#### Exercise aim
The lines to return are those below that contain the word "country".

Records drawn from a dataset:
/---
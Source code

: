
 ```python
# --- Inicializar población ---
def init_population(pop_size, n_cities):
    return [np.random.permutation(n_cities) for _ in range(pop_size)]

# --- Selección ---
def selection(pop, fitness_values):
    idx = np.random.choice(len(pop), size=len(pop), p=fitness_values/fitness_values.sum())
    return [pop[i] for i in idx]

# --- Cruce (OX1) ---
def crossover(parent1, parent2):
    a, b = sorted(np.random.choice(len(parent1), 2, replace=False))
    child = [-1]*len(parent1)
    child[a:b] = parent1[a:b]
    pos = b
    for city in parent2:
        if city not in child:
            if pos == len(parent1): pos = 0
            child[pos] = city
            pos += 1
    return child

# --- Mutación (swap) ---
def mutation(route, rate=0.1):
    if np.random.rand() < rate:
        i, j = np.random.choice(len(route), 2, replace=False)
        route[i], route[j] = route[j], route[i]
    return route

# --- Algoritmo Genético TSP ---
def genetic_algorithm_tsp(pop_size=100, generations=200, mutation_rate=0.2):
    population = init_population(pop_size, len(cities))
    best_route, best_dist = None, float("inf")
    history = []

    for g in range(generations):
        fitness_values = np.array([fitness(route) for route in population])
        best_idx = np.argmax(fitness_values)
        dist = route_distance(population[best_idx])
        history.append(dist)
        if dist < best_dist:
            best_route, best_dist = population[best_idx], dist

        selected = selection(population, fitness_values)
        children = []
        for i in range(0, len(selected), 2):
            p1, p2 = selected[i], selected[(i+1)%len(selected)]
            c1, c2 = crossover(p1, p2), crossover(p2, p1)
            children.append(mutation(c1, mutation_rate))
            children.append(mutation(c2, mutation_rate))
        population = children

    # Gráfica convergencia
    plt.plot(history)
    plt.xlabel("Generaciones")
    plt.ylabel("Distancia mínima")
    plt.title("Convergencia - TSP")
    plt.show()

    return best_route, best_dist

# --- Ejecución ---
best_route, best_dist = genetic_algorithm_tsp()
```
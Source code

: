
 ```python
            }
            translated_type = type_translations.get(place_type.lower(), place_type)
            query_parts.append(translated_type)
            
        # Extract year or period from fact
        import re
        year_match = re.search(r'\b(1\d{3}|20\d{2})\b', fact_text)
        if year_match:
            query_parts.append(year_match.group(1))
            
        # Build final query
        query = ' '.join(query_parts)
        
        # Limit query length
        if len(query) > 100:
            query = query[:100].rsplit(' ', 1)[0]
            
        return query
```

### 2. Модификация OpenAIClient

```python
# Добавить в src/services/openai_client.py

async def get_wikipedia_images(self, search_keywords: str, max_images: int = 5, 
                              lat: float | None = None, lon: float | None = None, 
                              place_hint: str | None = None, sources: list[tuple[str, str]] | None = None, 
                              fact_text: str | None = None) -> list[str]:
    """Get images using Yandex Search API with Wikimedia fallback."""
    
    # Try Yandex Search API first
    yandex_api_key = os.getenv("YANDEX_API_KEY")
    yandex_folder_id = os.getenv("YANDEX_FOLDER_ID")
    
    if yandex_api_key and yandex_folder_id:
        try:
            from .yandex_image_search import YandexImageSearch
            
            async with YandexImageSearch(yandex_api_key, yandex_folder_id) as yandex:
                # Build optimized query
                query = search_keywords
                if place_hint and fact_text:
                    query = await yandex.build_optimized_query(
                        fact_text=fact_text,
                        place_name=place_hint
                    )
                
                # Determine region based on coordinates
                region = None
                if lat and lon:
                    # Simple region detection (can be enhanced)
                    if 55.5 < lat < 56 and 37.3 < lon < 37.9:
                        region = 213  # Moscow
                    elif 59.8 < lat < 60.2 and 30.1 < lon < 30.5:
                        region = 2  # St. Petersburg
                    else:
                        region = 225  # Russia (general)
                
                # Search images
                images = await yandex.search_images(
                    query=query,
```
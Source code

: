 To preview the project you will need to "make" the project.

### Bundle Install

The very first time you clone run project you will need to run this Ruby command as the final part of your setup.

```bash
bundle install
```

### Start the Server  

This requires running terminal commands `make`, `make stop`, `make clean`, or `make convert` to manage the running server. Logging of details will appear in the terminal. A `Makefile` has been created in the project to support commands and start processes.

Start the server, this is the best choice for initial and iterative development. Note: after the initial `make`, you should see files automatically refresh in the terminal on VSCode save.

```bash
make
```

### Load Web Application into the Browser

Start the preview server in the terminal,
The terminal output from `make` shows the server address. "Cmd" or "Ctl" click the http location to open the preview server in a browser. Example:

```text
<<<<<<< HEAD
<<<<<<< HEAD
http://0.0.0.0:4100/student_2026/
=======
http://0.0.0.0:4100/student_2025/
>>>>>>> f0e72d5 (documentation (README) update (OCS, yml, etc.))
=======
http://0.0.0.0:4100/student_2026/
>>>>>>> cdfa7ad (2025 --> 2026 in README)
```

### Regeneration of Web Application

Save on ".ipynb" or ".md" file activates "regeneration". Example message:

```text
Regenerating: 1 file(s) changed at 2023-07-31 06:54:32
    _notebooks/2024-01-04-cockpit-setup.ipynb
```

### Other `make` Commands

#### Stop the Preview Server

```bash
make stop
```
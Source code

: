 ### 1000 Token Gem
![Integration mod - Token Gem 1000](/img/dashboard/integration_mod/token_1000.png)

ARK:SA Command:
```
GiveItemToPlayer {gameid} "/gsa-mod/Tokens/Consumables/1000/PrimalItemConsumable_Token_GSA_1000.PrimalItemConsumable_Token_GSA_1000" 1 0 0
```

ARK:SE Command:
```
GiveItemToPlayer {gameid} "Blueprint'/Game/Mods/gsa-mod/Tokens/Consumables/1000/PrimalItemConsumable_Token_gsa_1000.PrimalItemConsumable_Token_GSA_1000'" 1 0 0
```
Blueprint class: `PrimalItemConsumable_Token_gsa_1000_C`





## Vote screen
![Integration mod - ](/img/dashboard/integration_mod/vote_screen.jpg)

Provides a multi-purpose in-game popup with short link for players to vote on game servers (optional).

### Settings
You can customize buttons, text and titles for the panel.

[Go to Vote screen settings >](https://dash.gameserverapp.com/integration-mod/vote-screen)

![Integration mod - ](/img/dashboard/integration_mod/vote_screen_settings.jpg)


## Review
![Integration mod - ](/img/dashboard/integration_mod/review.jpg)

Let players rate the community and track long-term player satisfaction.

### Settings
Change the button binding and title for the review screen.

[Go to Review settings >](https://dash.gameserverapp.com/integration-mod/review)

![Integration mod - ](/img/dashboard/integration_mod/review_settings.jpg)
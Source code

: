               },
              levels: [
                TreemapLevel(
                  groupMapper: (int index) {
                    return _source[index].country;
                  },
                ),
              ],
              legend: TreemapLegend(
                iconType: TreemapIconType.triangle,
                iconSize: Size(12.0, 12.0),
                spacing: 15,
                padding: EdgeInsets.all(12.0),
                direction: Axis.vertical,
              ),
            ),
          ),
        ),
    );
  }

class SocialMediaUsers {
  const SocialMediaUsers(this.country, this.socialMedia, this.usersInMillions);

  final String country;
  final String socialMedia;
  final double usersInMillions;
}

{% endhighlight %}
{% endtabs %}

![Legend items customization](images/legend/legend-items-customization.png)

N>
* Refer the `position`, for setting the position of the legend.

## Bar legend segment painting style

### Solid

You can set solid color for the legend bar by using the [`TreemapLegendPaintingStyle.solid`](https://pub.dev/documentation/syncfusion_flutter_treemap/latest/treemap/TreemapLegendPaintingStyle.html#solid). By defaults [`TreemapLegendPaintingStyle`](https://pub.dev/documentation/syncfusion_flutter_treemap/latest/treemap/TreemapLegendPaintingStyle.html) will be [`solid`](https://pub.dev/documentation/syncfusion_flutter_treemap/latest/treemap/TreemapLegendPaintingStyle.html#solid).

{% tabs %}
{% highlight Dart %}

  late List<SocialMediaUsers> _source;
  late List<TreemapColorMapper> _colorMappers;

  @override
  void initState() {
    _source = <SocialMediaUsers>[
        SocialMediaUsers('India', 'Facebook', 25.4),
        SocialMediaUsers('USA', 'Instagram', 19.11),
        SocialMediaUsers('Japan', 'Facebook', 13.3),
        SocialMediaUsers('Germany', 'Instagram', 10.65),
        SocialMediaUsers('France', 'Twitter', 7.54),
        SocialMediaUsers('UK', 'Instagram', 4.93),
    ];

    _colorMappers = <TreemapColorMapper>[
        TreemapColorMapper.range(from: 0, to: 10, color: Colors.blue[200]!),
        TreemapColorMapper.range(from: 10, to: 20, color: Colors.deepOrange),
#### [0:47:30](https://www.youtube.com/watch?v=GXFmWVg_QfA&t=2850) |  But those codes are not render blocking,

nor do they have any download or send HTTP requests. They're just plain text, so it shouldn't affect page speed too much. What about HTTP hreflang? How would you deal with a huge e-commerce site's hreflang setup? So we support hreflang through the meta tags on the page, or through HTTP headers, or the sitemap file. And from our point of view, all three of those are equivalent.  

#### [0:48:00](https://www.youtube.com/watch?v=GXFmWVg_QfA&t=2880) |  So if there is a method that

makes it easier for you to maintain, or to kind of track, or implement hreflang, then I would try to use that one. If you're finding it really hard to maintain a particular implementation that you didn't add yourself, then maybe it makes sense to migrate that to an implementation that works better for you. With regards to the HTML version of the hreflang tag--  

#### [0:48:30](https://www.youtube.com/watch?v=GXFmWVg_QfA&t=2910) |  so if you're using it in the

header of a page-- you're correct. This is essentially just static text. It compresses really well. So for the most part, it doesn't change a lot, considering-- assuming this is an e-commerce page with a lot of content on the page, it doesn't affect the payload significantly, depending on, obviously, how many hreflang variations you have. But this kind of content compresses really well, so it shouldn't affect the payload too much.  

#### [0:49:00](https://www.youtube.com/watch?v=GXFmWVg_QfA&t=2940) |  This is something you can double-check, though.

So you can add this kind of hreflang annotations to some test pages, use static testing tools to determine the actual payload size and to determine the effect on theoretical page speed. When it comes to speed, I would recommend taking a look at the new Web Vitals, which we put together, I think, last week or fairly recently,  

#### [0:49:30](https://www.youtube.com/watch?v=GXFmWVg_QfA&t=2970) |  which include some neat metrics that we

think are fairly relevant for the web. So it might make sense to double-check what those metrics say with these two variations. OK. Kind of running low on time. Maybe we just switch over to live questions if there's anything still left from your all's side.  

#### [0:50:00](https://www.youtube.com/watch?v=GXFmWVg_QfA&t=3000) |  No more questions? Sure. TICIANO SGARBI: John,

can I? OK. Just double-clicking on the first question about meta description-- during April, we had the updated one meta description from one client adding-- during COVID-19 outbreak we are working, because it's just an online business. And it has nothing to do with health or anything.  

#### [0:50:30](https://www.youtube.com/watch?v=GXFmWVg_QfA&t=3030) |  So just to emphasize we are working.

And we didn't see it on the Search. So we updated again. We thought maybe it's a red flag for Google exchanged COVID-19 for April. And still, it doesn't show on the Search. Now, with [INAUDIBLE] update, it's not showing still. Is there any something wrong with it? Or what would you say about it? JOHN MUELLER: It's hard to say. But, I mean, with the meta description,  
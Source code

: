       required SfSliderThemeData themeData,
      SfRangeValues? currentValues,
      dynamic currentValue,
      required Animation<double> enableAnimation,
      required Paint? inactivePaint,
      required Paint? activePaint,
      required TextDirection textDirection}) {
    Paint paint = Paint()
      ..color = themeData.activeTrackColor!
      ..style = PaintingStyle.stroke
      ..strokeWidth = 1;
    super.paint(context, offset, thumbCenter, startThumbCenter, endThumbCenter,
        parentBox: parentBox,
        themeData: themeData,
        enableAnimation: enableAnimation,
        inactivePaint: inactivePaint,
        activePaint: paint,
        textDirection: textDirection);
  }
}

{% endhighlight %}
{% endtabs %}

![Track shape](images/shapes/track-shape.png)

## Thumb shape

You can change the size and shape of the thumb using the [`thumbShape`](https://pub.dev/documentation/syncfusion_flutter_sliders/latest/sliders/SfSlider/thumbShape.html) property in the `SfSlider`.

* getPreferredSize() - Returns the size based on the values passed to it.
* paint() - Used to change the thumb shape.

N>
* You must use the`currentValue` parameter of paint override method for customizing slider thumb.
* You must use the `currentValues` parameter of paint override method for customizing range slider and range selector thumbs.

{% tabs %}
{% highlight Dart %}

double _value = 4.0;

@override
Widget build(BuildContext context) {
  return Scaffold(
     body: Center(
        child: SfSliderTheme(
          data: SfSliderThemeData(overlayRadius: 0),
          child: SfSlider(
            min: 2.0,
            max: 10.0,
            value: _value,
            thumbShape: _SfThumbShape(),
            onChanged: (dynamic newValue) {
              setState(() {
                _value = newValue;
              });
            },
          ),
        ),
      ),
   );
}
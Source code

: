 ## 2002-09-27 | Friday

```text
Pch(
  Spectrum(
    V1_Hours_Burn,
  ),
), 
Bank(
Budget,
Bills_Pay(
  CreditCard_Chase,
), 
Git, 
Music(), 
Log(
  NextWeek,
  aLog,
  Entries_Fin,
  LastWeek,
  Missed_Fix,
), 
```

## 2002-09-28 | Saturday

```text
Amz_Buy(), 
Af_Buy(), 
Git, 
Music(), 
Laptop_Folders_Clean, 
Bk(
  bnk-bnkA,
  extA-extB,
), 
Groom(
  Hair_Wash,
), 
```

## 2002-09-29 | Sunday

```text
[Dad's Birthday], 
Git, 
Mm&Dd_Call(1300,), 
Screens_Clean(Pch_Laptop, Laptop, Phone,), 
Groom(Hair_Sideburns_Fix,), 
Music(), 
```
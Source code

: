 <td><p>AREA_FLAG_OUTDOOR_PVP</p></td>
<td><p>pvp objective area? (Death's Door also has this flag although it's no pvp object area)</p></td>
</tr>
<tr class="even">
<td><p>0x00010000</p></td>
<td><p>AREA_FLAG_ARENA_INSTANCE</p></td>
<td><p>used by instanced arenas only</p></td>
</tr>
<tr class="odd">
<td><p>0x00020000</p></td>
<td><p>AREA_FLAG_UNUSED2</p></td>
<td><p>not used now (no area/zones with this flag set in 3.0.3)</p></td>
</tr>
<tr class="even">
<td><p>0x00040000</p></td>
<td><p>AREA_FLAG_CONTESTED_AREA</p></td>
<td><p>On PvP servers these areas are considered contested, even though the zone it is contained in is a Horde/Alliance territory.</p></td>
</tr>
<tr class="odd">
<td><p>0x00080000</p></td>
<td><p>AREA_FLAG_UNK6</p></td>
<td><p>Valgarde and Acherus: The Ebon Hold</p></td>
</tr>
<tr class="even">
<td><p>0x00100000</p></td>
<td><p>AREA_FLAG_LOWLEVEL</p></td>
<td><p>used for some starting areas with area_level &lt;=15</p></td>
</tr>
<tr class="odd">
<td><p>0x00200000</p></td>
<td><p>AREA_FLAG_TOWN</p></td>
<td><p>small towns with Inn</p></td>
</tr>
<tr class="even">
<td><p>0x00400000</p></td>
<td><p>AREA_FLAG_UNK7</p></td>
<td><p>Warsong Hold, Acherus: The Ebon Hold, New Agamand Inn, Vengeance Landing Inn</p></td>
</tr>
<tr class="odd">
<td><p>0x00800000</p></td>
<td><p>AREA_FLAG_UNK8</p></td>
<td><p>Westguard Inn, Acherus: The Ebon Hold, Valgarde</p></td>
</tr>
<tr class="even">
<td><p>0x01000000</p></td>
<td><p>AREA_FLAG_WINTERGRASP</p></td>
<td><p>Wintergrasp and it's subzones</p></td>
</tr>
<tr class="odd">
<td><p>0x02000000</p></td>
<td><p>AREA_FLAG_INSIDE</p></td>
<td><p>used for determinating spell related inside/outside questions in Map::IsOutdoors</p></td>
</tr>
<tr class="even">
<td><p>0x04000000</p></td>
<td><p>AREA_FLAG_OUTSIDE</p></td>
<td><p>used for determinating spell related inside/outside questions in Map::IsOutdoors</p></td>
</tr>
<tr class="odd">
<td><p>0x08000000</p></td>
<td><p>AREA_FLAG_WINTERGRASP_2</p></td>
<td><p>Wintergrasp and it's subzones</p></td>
\---
#### Result
                    return _source[index].country;
  const SocialMediaUsers(this.country, this.socialMedia, this.usersInMillions);
  final String country;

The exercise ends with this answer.